PROBLEM TO WORK ON => Retype the data in its entirety, with no word changed.

⁂

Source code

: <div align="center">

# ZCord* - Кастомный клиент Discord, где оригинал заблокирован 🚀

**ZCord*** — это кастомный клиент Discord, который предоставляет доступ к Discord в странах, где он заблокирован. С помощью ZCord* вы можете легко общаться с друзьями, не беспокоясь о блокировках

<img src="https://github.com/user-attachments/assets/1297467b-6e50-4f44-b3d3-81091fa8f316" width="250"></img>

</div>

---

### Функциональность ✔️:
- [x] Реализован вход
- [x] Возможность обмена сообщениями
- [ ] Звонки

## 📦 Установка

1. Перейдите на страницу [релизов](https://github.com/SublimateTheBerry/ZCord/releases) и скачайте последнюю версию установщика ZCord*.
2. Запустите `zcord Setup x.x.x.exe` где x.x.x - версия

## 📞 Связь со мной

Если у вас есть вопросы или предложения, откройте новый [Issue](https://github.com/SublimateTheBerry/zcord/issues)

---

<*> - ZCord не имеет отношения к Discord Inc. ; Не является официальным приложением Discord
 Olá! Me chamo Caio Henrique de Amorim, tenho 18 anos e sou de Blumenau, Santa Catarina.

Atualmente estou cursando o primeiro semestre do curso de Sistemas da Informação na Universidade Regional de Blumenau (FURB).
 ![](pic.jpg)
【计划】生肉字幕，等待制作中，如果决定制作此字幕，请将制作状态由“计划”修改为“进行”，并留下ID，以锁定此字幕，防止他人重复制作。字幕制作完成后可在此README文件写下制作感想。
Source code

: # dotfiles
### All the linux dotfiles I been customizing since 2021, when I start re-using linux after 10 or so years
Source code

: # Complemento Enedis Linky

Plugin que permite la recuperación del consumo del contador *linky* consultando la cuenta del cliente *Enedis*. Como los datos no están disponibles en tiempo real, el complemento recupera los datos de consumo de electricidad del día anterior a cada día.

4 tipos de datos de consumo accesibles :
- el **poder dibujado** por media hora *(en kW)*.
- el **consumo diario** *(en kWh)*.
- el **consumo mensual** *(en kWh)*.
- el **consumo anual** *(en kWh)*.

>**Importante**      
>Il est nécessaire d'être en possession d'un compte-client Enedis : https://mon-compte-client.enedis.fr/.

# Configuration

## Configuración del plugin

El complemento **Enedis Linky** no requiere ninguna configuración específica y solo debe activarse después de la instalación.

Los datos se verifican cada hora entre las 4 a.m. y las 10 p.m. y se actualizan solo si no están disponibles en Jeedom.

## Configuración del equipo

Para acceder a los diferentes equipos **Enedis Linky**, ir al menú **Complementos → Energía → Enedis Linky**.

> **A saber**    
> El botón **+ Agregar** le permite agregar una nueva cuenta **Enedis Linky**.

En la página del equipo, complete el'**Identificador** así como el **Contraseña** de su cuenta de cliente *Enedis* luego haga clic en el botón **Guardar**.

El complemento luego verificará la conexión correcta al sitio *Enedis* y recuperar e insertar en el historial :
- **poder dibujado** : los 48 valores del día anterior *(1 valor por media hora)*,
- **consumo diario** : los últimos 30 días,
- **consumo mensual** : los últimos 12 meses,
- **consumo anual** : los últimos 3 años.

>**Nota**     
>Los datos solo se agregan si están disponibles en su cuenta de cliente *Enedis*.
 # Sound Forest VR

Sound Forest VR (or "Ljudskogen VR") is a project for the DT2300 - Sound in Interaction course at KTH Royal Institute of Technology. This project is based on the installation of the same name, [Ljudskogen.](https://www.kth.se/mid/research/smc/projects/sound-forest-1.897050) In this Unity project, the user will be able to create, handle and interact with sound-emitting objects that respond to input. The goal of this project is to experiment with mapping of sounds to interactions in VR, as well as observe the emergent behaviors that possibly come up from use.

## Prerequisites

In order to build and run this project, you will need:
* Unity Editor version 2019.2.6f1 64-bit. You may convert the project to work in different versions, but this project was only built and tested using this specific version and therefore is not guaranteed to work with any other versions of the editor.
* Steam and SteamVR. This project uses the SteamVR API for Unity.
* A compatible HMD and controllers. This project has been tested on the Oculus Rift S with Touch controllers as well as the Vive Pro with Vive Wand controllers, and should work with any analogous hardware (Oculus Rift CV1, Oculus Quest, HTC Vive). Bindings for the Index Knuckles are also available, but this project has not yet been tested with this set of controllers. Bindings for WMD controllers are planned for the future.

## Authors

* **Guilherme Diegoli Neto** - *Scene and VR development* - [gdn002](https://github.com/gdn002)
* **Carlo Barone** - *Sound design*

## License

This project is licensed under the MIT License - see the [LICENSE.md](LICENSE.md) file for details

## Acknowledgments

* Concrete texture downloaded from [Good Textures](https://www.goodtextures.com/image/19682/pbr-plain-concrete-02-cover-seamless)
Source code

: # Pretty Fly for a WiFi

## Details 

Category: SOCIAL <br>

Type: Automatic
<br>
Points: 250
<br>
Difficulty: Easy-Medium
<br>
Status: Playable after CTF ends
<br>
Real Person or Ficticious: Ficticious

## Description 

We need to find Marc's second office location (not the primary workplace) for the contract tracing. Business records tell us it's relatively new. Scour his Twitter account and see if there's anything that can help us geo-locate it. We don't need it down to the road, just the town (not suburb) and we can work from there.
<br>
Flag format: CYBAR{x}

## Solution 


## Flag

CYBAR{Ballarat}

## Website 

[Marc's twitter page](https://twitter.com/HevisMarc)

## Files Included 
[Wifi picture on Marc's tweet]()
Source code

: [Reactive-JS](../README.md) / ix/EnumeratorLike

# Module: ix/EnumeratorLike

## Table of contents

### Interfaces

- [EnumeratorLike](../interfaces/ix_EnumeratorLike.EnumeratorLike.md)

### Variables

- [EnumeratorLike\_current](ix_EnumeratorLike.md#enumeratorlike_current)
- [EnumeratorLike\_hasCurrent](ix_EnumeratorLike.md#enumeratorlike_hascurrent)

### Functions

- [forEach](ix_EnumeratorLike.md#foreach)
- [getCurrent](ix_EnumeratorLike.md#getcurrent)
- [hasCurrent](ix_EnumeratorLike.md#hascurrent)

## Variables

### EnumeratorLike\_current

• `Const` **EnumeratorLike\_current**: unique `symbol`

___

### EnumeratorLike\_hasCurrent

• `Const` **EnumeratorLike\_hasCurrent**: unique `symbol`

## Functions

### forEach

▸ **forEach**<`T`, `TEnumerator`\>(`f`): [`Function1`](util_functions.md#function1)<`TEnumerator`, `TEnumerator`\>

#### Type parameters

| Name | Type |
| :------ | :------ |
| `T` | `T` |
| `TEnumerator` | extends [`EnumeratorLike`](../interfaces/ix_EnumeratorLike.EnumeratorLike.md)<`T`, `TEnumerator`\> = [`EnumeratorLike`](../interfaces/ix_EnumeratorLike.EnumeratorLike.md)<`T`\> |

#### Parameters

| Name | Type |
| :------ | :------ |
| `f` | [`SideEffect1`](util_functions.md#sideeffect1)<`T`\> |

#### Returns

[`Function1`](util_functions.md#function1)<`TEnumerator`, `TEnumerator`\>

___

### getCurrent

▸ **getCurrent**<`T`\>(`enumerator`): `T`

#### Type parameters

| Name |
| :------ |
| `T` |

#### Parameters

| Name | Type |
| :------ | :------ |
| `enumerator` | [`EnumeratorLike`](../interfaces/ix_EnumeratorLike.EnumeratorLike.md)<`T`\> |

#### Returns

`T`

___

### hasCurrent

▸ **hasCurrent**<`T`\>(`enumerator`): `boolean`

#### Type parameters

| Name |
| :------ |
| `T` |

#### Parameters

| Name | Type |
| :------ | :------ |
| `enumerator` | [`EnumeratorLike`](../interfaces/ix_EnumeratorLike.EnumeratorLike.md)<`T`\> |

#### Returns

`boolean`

⁂

EXPECTED ANSWER =>
Source code

: <div align="center">

# ZCord* - Кастомный клиент Discord, где оригинал заблокирован 🚀

**ZCord*** — это кастомный клиент Discord, который предоставляет доступ к Discord в странах, где он заблокирован. С помощью ZCord* вы можете легко общаться с друзьями, не беспокоясь о блокировках

<img src="https://github.com/user-attachments/assets/1297467b-6e50-4f44-b3d3-81091fa8f316" width="250"></img>

</div>

---

### Функциональность ✔️:
- [x] Реализован вход
- [x] Возможность обмена сообщениями
- [ ] Звонки

## 📦 Установка

1. Перейдите на страницу [релизов](https://github.com/SublimateTheBerry/ZCord/releases) и скачайте последнюю версию установщика ZCord*.
2. Запустите `zcord Setup x.x.x.exe` где x.x.x - версия

## 📞 Связь со мной

Если у вас есть вопросы или предложения, откройте новый [Issue](https://github.com/SublimateTheBerry/zcord/issues)

---

<*> - ZCord не имеет отношения к Discord Inc. ; Не является официальным приложением Discord
 Olá! Me chamo Caio Henrique de Amorim, tenho 18 anos e sou de Blumenau, Santa Catarina.

Atualmente estou cursando o primeiro semestre do curso de Sistemas da Informação na Universidade Regional de Blumenau (FURB).
 ![](pic.jpg)
【计划】生肉字幕，等待制作中，如果决定制作此字幕，请将制作状态由“计划”修改为“进行”，并留下ID，以锁定此字幕，防止他人重复制作。字幕制作完成后可在此README文件写下制作感想。
Source code

: # dotfiles
### All the linux dotfiles I been customizing since 2021, when I start re-using linux after 10 or so years
Source code

: # Complemento Enedis Linky

Plugin que permite la recuperación del consumo del contador *linky* consultando la cuenta del cliente *Enedis*. Como los datos no están disponibles en tiempo real, el complemento recupera los datos de consumo de electricidad del día anterior a cada día.

4 tipos de datos de consumo accesibles :
- el **poder dibujado** por media hora *(en kW)*.
- el **consumo diario** *(en kWh)*.
- el **consumo mensual** *(en kWh)*.
- el **consumo anual** *(en kWh)*.

>**Importante**      
>Il est nécessaire d'être en possession d'un compte-client Enedis : https://mon-compte-client.enedis.fr/.

# Configuration

## Configuración del plugin

El complemento **Enedis Linky** no requiere ninguna configuración específica y solo debe activarse después de la instalación.

Los datos se verifican cada hora entre las 4 a.m. y las 10 p.m. y se actualizan solo si no están disponibles en Jeedom.

## Configuración del equipo

Para acceder a los diferentes equipos **Enedis Linky**, ir al menú **Complementos → Energía → Enedis Linky**.

> **A saber**    
> El botón **+ Agregar** le permite agregar una nueva cuenta **Enedis Linky**.

En la página del equipo, complete el'**Identificador** así como el **Contraseña** de su cuenta de cliente *Enedis* luego haga clic en el botón **Guardar**.

El complemento luego verificará la conexión correcta al sitio *Enedis* y recuperar e insertar en el historial :
- **poder dibujado** : los 48 valores del día anterior *(1 valor por media hora)*,
- **consumo diario** : los últimos 30 días,
- **consumo mensual** : los últimos 12 meses,
- **consumo anual** : los últimos 3 años.

>**Nota**     
>Los datos solo se agregan si están disponibles en su cuenta de cliente *Enedis*.
 # Sound Forest VR

Sound Forest VR (or "Ljudskogen VR") is a project for the DT2300 - Sound in Interaction course at KTH Royal Institute of Technology. This project is based on the installation of the same name, [Ljudskogen.](https://www.kth.se/mid/research/smc/projects/sound-forest-1.897050) In this Unity project, the user will be able to create, handle and interact with sound-emitting objects that respond to input. The goal of this project is to experiment with mapping of sounds to interactions in VR, as well as observe the emergent behaviors that possibly come up from use.

## Prerequisites

In order to build and run this project, you will need:
* Unity Editor version 2019.2.6f1 64-bit. You may convert the project to work in different versions, but this project was only built and tested using this specific version and therefore is not guaranteed to work with any other versions of the editor.
* Steam and SteamVR. This project uses the SteamVR API for Unity.
* A compatible HMD and controllers. This project has been tested on the Oculus Rift S with Touch controllers as well as the Vive Pro with Vive Wand controllers, and should work with any analogous hardware (Oculus Rift CV1, Oculus Quest, HTC Vive). Bindings for the Index Knuckles are also available, but this project has not yet been tested with this set of controllers. Bindings for WMD controllers are planned for the future.

## Authors

* **Guilherme Diegoli Neto** - *Scene and VR development* - [gdn002](https://github.com/gdn002)
* **Carlo Barone** - *Sound design*

## License

This project is licensed under the MIT License - see the [LICENSE.md](LICENSE.md) file for details

## Acknowledgments

* Concrete texture downloaded from [Good Textures](https://www.goodtextures.com/image/19682/pbr-plain-concrete-02-cover-seamless)
Source code

: # Pretty Fly for a WiFi

## Details 

Category: SOCIAL <br>

Type: Automatic
<br>
Points: 250
<br>
Difficulty: Easy-Medium
<br>
Status: Playable after CTF ends
<br>
Real Person or Ficticious: Ficticious

## Description 

We need to find Marc's second office location (not the primary workplace) for the contract tracing. Business records tell us it's relatively new. Scour his Twitter account and see if there's anything that can help us geo-locate it. We don't need it down to the road, just the town (not suburb) and we can work from there.
<br>
Flag format: CYBAR{x}

## Solution 


## Flag

CYBAR{Ballarat}

## Website 

[Marc's twitter page](https://twitter.com/HevisMarc)

## Files Included 
[Wifi picture on Marc's tweet]()
Source code

: [Reactive-JS](../README.md) / ix/EnumeratorLike

# Module: ix/EnumeratorLike

## Table of contents

### Interfaces

- [EnumeratorLike](../interfaces/ix_EnumeratorLike.EnumeratorLike.md)

### Variables

- [EnumeratorLike\_current](ix_EnumeratorLike.md#enumeratorlike_current)
- [EnumeratorLike\_hasCurrent](ix_EnumeratorLike.md#enumeratorlike_hascurrent)

### Functions

- [forEach](ix_EnumeratorLike.md#foreach)
- [getCurrent](ix_EnumeratorLike.md#getcurrent)
- [hasCurrent](ix_EnumeratorLike.md#hascurrent)

## Variables

### EnumeratorLike\_current

• `Const` **EnumeratorLike\_current**: unique `symbol`

___

### EnumeratorLike\_hasCurrent

• `Const` **EnumeratorLike\_hasCurrent**: unique `symbol`

## Functions

### forEach

▸ **forEach**<`T`, `TEnumerator`\>(`f`): [`Function1`](util_functions.md#function1)<`TEnumerator`, `TEnumerator`\>

#### Type parameters

| Name | Type |
| :------ | :------ |
| `T` | `T` |
| `TEnumerator` | extends [`EnumeratorLike`](../interfaces/ix_EnumeratorLike.EnumeratorLike.md)<`T`, `TEnumerator`\> = [`EnumeratorLike`](../interfaces/ix_EnumeratorLike.EnumeratorLike.md)<`T`\> |

#### Parameters

| Name | Type |
| :------ | :------ |
| `f` | [`SideEffect1`](util_functions.md#sideeffect1)<`T`\> |

#### Returns

[`Function1`](util_functions.md#function1)<`TEnumerator`, `TEnumerator`\>

___

### getCurrent

▸ **getCurrent**<`T`\>(`enumerator`): `T`

#### Type parameters

| Name |
| :------ |
| `T` |

#### Parameters

| Name | Type |
| :------ | :------ |
| `enumerator` | [`EnumeratorLike`](../interfaces/ix_EnumeratorLike.EnumeratorLike.md)<`T`\> |

#### Returns

`T`

___

### hasCurrent

▸ **hasCurrent**<`T`\>(`enumerator`): `boolean`

#### Type parameters

| Name |
| :------ |
| `T` |

#### Parameters

| Name | Type |
| :------ | :------ |
| `enumerator` | [`EnumeratorLike`](../interfaces/ix_EnumeratorLike.EnumeratorLike.md)<`T`\> |

#### Returns

`boolean`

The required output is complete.